The Clinton administration's response to the shoot-down crisis, hotly
argued by the documentary's on-screen surrogates, is found by all to be
deficient. That leaves viewer wondering what, short of sending F-16s on
sorties over Havana, the appropriate response to such hostile acts
should have been. It is clear, though, that, as Rep. Lincoln Diaz-Balart
(R-Fla.) argues in the film, had such an event been perpetrated by the
apartheid government of South Africa or Pinochet's Chile, the level of
public outrage surely would have been greater.

But arguments like those of Diaz-Balart aren't offered in isolation.
Shoot Down strives not to be seen as a "Miami exile" film, leading Khuly
to explore—and subtly reject—the Castroite perspective. The strenuous
attempt at balance is, at times, irksome. One wonders if the inclusion
of Castro hagiographer Saul Landau, who signed a recent editorial on the
Cuban revolution with the exclamation "Viva Fidel!," adds anything to
the story, other than to act as another layer of insulation against
charges of bias.

But this is a minor quibble.
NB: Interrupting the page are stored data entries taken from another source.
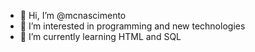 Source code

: - 👋 Hi, I’m @mcnascimento
- 👀 I’m interested in programming and new technologies
- 🌱 I’m currently learning HTML and SQL
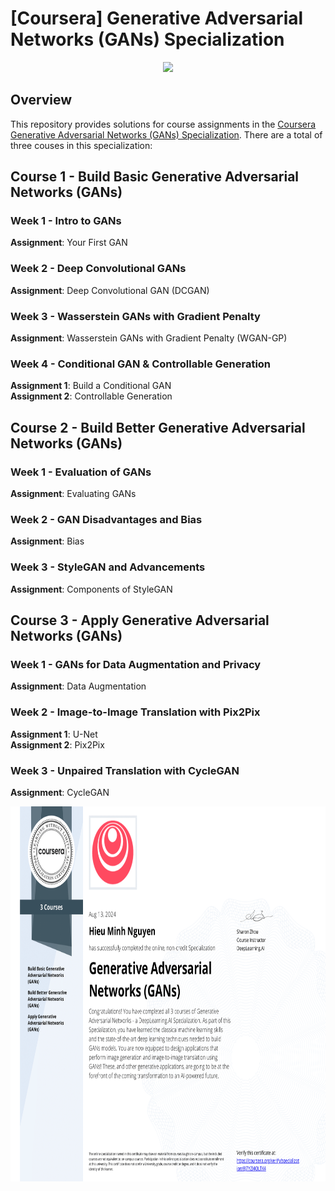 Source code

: # [Coursera] Generative Adversarial Networks (GANs) Specialization
<div align="center">
    <img src="https://d15cw65ipctsrr.cloudfront.net/cd/554543715b43e1a612833c20942339/Specialization-Logo.png" height=400"/>
</div>

## Overview
This repository provides solutions for course assignments in the [Coursera Generative Adversarial Networks (GANs) Specialization](https://www.coursera.org/specializations/generative-adversarial-networks-gans). There are a total of three couses in this specialization:

## Course 1 - Build Basic Generative Adversarial Networks (GANs)
### Week 1 - Intro to GANs
__Assignment__: Your First GAN

### Week 2 - Deep Convolutional GANs
__Assignment__: Deep Convolutional GAN (DCGAN)

### Week 3 - Wasserstein GANs with Gradient Penalty
__Assignment__: Wasserstein GANs with Gradient Penalty (WGAN-GP)

### Week 4 - Conditional GAN & Controllable Generation
__Assignment 1__: Build a Conditional GAN \
__Assignment 2__: Controllable Generation


## Course 2 - Build Better Generative Adversarial Networks (GANs)
### Week 1 - Evaluation of GANs
__Assignment__: Evaluating GANs

### Week 2 - GAN Disadvantages and Bias
__Assignment__: Bias

### Week 3 - StyleGAN and Advancements
__Assignment__: Components of StyleGAN

## Course 3 - Apply Generative Adversarial Networks (GANs)
### Week 1 - GANs for Data Augmentation and Privacy
__Assignment__: Data Augmentation

### Week 2 - Image-to-Image Translation with Pix2Pix
__Assignment 1__: U-Net \
__Assignment 2__: Pix2Pix

### Week 3 - Unpaired Translation with CycleGAN
__Assignment__: CycleGAN

<div align="center">
    <img src="GAN Specialization.png" height=600"/>
</div> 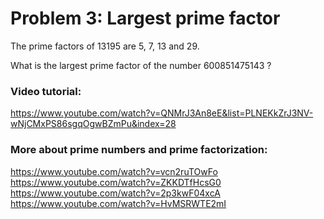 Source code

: # Problem 3: Largest prime factor

The prime factors of 13195 are 5, 7, 13 and 29.

What is the largest prime factor of the number 600851475143 ?

### Video tutorial: 
https://www.youtube.com/watch?v=QNMrJ3An8eE&list=PLNEKkZrJ3NV-wNjCMxPS86sgqOgwBZmPu&index=28

### More about prime numbers and prime factorization: 
https://www.youtube.com/watch?v=vcn2ruTOwFo
https://www.youtube.com/watch?v=ZKKDTfHcsG0
https://www.youtube.com/watch?v=2p3kwF04xcA
https://www.youtube.com/watch?v=HvMSRWTE2mI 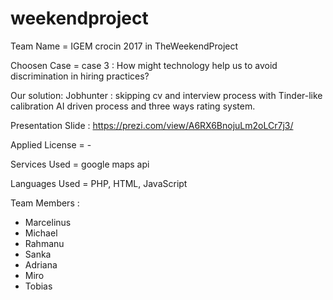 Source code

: # weekendproject

Team Name = IGEM crocin 2017 in TheWeekendProject

Choosen Case = case 3 : How might technology help us to avoid discrimination in hiring practices?

Our solution: Jobhunter : skipping cv and interview process with Tinder-like calibration AI driven process and three ways rating system.

Presentation Slide : https://prezi.com/view/A6RX6BnojuLm2oLCr7j3/

Applied License = -

Services Used = google maps api

Languages Used = PHP, HTML, JavaScript

Team Members :
- Marcelinus
- Michael
- Rahmanu
- Sanka
- Adriana
- Miro
- Tobias
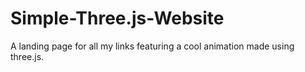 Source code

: # Simple-Three.js-Website
A landing page for all my links featuring a cool animation made using three.js. 
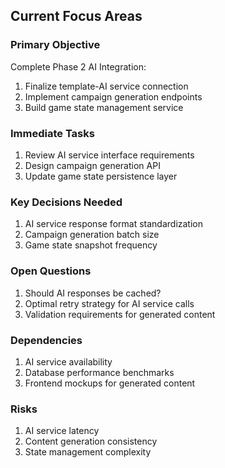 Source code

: ## Current Focus Areas

### Primary Objective
Complete Phase 2 AI Integration:
1. Finalize template-AI service connection
2. Implement campaign generation endpoints
3. Build game state management service

### Immediate Tasks
1. Review AI service interface requirements
2. Design campaign generation API
3. Update game state persistence layer

### Key Decisions Needed
1. AI service response format standardization
2. Campaign generation batch size
3. Game state snapshot frequency

### Open Questions
1. Should AI responses be cached?
2. Optimal retry strategy for AI service calls
3. Validation requirements for generated content

### Dependencies
1. AI service availability
2. Database performance benchmarks
3. Frontend mockups for generated content

### Risks
1. AI service latency
2. Content generation consistency
3. State management complexity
Unctuous fellow-travelers such as Landau
(who sheepishly confesses to the camera that Cuba's judicial system is
"less than perfect") will convince no one that destroying civilian
planes was necessary for the revolution's survival.

Almost a decade ago in reason, Kenneth Lloyd Billingsley rightly
bemoaned the film industry's lack of interest in arguably the 20th
century's greatest tragedy: the stubborn adherence of politicians,
artists, and intellectuals to the dogma of Marxism-Leninism. The recent
crop of films promises, however belatedly, to begin the process of
correction.

Currently in limited release, Shoot Down by itself will not redraw the
image of Castro-as-beneficent-leader—Michael Moore's paean to Cuban
health care was just nominated for an Oscar, after all. But every little
bit helps.

Michael C. Moynihan is an associate editor of reason.